Everyone’s mouth is full, these days, with the Web 2.0. Dynamic, interactive, social, it has basically become some sort embodiment of a new and hip lifestyle. But while everyone is busy making a fuss about something that’s already old news, computer scientists are already thinking up the Web’s newest version. And its use of semantics might very well surprise you: it will empower machines to understand the meaning of the Web pages they are displaying.
Imagine a world in which your personal netbot assistant would crawl the vast expanses of the Web collating information for you, a world in which search engines would ask you questions to refine or disambiguate your searches so that their results would always be spot on, a world in which Web pages would be made on the fly especially for you. Stop dreaming: such things already exist (albeit limitedly) or they very soon will. Welcome to the world of the semantic Web — the Web 3.0.
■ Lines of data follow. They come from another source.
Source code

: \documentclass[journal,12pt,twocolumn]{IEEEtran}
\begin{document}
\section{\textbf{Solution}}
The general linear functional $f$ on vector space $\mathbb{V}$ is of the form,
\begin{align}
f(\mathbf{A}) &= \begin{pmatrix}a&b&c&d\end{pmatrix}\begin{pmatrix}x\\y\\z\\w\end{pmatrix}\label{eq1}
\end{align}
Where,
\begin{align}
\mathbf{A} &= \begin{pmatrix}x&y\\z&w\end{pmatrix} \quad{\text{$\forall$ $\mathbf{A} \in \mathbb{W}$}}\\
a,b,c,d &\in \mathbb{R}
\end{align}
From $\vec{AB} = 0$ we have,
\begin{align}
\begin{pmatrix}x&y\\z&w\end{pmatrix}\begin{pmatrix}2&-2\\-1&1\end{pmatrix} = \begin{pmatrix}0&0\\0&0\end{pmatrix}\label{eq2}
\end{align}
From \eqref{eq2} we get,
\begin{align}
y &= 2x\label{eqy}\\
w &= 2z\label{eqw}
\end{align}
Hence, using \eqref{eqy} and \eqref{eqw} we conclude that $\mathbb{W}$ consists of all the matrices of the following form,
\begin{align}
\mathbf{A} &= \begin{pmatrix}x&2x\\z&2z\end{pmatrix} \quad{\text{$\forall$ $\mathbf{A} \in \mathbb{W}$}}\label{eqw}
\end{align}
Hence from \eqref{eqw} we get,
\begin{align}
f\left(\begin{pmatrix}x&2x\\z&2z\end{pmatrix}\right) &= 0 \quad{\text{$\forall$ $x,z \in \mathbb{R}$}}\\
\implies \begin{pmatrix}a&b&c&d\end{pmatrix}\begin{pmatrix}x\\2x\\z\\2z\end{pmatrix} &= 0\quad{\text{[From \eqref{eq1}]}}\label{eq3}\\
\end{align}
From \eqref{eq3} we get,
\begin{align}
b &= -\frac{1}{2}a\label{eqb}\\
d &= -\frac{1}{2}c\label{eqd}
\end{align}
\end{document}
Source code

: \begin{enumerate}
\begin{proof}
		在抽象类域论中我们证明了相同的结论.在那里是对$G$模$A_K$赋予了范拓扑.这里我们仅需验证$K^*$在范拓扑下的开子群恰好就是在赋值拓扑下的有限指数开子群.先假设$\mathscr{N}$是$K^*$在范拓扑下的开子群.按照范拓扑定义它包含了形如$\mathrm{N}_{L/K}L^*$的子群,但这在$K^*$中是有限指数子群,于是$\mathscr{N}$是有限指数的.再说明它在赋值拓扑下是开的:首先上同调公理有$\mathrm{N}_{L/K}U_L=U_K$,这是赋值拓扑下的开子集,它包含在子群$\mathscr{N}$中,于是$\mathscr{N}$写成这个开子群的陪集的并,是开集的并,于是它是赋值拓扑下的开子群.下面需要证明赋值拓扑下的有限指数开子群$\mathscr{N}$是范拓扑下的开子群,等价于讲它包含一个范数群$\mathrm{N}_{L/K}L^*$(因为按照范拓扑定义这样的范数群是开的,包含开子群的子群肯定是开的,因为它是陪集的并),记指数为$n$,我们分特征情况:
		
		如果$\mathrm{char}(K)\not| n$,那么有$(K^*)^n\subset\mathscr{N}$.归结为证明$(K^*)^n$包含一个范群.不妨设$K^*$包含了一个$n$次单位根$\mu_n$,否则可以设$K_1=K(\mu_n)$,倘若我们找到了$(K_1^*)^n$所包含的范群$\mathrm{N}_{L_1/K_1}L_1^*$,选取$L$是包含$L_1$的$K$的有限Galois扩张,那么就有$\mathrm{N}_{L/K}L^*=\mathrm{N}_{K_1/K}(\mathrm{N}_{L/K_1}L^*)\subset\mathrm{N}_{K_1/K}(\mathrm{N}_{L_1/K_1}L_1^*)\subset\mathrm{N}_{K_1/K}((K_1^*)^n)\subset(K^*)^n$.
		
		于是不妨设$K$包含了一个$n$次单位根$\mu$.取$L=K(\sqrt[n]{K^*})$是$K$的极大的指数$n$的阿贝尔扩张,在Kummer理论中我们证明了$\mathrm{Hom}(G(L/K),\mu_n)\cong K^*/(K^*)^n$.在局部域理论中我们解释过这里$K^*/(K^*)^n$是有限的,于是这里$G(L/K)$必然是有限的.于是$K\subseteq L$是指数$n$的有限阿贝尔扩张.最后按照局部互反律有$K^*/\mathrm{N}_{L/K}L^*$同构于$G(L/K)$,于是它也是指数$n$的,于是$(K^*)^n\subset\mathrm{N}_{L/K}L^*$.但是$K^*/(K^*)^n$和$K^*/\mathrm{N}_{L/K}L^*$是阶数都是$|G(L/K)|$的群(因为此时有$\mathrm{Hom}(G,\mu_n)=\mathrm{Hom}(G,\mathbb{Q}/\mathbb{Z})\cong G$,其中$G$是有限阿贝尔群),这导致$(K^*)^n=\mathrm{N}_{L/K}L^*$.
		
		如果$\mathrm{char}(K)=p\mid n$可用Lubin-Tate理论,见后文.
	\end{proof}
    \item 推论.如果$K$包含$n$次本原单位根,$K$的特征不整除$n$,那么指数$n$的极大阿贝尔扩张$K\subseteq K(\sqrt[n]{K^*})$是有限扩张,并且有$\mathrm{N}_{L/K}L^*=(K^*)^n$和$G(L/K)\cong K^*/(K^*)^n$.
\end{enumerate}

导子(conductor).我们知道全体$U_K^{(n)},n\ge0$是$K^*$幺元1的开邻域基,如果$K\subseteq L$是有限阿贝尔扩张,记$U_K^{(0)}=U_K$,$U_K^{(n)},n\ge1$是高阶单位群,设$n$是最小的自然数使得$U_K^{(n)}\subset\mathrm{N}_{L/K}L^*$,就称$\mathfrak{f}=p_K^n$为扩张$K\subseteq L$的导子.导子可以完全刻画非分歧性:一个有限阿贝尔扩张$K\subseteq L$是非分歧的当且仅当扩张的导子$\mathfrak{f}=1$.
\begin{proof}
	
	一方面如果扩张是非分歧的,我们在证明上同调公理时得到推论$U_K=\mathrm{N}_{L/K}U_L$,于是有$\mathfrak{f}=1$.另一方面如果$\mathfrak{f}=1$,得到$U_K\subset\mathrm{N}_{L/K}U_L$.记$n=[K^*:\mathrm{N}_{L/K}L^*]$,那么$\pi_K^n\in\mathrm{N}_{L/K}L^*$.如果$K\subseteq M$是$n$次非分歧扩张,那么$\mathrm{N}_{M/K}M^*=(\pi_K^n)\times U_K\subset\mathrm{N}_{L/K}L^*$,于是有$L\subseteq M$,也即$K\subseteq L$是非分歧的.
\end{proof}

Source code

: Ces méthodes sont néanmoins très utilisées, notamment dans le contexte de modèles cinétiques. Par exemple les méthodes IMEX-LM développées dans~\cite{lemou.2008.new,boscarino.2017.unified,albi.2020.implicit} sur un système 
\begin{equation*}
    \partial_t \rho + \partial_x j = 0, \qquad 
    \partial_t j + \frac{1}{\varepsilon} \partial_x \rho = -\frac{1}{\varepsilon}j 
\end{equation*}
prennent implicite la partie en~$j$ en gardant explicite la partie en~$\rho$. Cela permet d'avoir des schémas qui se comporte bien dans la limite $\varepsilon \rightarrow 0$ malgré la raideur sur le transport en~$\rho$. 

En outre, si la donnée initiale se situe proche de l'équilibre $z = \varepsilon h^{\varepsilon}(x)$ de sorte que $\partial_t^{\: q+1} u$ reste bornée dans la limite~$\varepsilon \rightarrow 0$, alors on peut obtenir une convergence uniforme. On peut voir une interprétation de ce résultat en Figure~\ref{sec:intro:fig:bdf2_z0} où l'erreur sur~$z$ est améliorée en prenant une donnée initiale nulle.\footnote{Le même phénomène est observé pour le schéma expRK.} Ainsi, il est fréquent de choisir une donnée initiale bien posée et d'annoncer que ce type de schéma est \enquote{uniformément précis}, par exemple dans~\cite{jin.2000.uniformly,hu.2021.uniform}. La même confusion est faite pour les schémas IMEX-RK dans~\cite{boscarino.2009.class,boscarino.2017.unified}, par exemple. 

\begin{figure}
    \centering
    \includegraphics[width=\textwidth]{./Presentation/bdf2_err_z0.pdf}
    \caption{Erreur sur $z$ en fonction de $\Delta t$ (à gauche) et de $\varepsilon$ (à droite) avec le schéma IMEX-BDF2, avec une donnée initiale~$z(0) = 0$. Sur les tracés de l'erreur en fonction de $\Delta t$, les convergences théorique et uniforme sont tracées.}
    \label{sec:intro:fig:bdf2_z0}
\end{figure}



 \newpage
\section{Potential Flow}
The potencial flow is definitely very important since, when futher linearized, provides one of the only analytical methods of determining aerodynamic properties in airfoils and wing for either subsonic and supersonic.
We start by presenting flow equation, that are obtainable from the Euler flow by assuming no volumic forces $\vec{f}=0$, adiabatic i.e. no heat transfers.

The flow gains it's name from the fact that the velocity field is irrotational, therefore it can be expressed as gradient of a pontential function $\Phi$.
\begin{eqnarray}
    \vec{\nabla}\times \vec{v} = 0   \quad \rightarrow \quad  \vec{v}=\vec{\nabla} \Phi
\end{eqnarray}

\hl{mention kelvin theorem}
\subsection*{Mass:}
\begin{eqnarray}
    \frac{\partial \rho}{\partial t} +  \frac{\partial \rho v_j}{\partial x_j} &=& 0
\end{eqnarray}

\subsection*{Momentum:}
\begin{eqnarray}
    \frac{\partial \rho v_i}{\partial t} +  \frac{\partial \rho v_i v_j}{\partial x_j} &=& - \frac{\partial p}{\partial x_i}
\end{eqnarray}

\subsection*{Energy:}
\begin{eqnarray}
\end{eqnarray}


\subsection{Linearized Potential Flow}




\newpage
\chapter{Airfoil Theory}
The Web’s current limitations
As we know it today, the Web is full of limitations, and even though we might manage to sidestep them as best we can, they prompted computer scientists to start thinking of a way they could be overcome. The first obvious snag is that of information retrieval: imagine you were to key in the search term “jaguar” into any search engine, you would probably get —more or less haphazardly— results about the animal, the car or even a previous version of Mac OS X. Not feeling put off in any way, some might resort to typing “Panthera Onca” (the scientific name for the jaguar) but, in view of their initial search, they would then miss altogether the results in which the word “jaguar” did not appear.
This is not the only problem the Web has with information: it is for now also utterly incapable of extracting information from a picture (or a text displayed as an image, for example) other than from the words surrounding it. Indeed, only a human agent is presently capable of making sense of such things and of deriving new information via logical deductions.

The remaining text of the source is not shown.